Tall ships from around the world will visit several cities along the St. Lawrence River in Ontario, Quebec and the Maritimes between June 29 and August 20, 2017.

The full fleet will be in Quebec City from July 18 to July 23, 2017.

“With $7 million, we have what we need to attract at least 40 tall ships and organize a party,” said Quebec City Mayor Régis Labeaume.

Over 3,000 tall ship crew members will participate in the celebration, which will include music, dance performances and sporting events.

3E Évènement Expérience Émotion production house is responsible for the organization of the event.

The company was responsible for organizing Roger Waters’ 2012 concert on the Plains of Abraham and Paul McCartney’s 2013 Out There stop.

Quebec City officials said they hope to erase memories of a disastrous 1984 tall ships event, which Le Soleil Municipal Affairs Columnist François Bourque recently called “a complete communications and budgetary failure.”

“Everyone was waiting for this,” said federal Infrastructure Minister Denis Lebel.

“I’m very proud of what we announced today.”

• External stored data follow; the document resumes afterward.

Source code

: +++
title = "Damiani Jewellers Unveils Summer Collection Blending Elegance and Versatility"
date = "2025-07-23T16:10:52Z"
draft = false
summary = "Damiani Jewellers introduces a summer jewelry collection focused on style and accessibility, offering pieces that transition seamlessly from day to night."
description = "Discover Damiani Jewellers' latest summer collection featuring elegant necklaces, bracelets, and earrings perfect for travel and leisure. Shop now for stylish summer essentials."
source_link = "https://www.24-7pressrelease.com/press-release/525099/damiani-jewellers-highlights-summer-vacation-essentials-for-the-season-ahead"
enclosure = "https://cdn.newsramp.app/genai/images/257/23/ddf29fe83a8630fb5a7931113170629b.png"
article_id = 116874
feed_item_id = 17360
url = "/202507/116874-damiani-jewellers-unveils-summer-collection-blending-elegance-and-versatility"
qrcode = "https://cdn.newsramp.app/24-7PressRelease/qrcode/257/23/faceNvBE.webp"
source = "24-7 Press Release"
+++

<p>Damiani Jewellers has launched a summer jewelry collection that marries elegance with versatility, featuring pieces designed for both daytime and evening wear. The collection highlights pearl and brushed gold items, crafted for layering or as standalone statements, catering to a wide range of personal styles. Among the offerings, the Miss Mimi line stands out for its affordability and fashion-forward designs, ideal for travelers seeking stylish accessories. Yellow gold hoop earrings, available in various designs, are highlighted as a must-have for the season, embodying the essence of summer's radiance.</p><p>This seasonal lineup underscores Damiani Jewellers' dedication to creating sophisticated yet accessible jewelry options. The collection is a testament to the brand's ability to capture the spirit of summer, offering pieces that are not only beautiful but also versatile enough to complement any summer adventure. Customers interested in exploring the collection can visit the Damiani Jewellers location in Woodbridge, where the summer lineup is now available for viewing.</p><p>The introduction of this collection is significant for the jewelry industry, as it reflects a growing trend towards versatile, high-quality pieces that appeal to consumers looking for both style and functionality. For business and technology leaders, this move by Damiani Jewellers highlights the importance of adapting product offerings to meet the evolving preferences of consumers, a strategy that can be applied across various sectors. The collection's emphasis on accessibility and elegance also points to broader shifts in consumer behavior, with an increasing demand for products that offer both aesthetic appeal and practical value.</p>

It was also an opportunity for the Conservatives to take shots at their political opponents.

Harper went on the offensive Thursday and took aim at his Liberal and NDP rivals for their positions on the Islamic State, relations between Canada and Iran, and the mission in Iraq.

He accused Liberal leader Justin Trudeau of wanting to become “best friends” with Iran.

NDP leader Thomas Mulcair – who promised to pull Canadian troops out of Iraq if elected prime minister – wasn’t sparred.

“Their positions on the military mission in Iraq and the mission against ISIS is irresponsible electoral politics,” said Harper.

“I think that most Canadians understand that.”

The Tories hope to make gains in the Quebec City area at the next election in fall 2015.

A recent CROP poll placed them first in the region, just two percentage points ahead of the NDP.

The Conservatives are 20 percentage points ahead of the Liberals in the provincial capital.